Source records:

# # # # # # #

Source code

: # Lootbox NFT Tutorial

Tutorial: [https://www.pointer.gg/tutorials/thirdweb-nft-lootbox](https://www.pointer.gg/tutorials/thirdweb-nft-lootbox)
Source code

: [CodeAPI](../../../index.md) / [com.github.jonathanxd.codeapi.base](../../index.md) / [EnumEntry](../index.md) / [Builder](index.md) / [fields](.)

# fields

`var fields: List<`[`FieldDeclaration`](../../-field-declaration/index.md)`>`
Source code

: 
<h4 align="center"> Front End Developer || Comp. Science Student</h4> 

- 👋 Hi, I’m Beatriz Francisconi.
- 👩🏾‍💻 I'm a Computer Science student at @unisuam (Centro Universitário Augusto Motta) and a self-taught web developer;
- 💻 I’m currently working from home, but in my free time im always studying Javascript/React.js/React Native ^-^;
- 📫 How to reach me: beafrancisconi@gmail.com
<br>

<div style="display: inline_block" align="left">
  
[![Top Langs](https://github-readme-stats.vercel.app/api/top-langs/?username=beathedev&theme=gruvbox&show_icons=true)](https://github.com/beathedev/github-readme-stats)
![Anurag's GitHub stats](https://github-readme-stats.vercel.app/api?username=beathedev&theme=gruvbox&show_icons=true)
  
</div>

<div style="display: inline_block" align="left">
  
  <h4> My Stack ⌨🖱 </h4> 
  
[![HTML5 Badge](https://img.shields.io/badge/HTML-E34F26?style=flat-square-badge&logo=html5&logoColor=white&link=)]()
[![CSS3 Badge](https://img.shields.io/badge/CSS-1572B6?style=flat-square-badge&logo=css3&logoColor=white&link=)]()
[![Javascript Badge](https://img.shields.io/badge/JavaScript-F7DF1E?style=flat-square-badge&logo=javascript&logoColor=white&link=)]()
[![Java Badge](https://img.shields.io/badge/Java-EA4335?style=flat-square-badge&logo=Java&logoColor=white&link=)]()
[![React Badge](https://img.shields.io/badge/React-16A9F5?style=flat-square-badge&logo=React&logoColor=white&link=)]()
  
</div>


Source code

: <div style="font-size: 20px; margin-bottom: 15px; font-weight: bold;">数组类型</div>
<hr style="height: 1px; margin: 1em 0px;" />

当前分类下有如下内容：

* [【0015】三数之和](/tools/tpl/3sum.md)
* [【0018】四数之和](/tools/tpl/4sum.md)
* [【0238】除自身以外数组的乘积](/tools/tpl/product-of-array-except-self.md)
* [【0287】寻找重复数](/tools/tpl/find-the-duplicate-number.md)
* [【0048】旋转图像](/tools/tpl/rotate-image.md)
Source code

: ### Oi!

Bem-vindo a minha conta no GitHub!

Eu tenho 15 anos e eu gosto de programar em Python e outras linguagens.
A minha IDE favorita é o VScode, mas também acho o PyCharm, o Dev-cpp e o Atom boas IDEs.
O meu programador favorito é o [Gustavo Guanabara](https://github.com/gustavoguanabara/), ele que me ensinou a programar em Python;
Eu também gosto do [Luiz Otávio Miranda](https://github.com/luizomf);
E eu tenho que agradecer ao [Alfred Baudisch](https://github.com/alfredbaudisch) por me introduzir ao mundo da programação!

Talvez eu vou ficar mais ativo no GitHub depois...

# # # # # # #

▶ Try it
Write out all the records above one more time, exactly.

▶ Finished task
Source code

: # Lootbox NFT Tutorial

Tutorial: [https://www.pointer.gg/tutorials/thirdweb-nft-lootbox](https://www.pointer.gg/tutorials/thirdweb-nft-lootbox)
Source code

: [CodeAPI](../../../index.md) / [com.github.jonathanxd.codeapi.base](../../index.md) / [EnumEntry](../index.md) / [Builder](index.md) / [fields](.)

# fields

`var fields: List<`[`FieldDeclaration`](../../-field-declaration/index.md)`>`
Source code

: 
<h4 align="center"> Front End Developer || Comp. Science Student</h4> 

- 👋 Hi, I’m Beatriz Francisconi.
- 👩🏾‍💻 I'm a Computer Science student at @unisuam (Centro Universitário Augusto Motta) and a self-taught web developer;
- 💻 I’m currently working from home, but in my free time im always studying Javascript/React.js/React Native ^-^;
- 📫 How to reach me: beafrancisconi@gmail.com
<br>

<div style="display: inline_block" align="left">
  
[![Top Langs](https://github-readme-stats.vercel.app/api/top-langs/?username=beathedev&theme=gruvbox&show_icons=true)](https://github.com/beathedev/github-readme-stats)
![Anurag's GitHub stats](https://github-readme-stats.vercel.app/api?username=beathedev&theme=gruvbox&show_icons=true)
  
</div>

<div style="display: inline_block" align="left">
  
  <h4> My Stack ⌨🖱 </h4> 
  
[![HTML5 Badge](https://img.shields.io/badge/HTML-E34F26?style=flat-square-badge&logo=html5&logoColor=white&link=)]()
[![CSS3 Badge](https://img.shields.io/badge/CSS-1572B6?style=flat-square-badge&logo=css3&logoColor=white&link=)]()
[![Javascript Badge](https://img.shields.io/badge/JavaScript-F7DF1E?style=flat-square-badge&logo=javascript&logoColor=white&link=)]()
[![Java Badge](https://img.shields.io/badge/Java-EA4335?style=flat-square-badge&logo=Java&logoColor=white&link=)]()
[![React Badge](https://img.shields.io/badge/React-16A9F5?style=flat-square-badge&logo=React&logoColor=white&link=)]()
  
</div>


Source code

: <div style="font-size: 20px; margin-bottom: 15px; font-weight: bold;">数组类型</div>
<hr style="height: 1px; margin: 1em 0px;" />

当前分类下有如下内容：

* [【0015】三数之和](/tools/tpl/3sum.md)
* [【0018】四数之和](/tools/tpl/4sum.md)
* [【0238】除自身以外数组的乘积](/tools/tpl/product-of-array-except-self.md)
* [【0287】寻找重复数](/tools/tpl/find-the-duplicate-number.md)
* [【0048】旋转图像](/tools/tpl/rotate-image.md)
Source code

: ### Oi!

Bem-vindo a minha conta no GitHub!

Eu tenho 15 anos e eu gosto de programar em Python e outras linguagens.
A minha IDE favorita é o VScode, mas também acho o PyCharm, o Dev-cpp e o Atom boas IDEs.
O meu programador favorito é o [Gustavo Guanabara](https://github.com/gustavoguanabara/), ele que me ensinou a programar em Python;
Eu também gosto do [Luiz Otávio Miranda](https://github.com/luizomf);
E eu tenho que agradecer ao [Alfred Baudisch](https://github.com/alfredbaudisch) por me introduzir ao mundo da programação!

Talvez eu vou ficar mais ativo no GitHub depois...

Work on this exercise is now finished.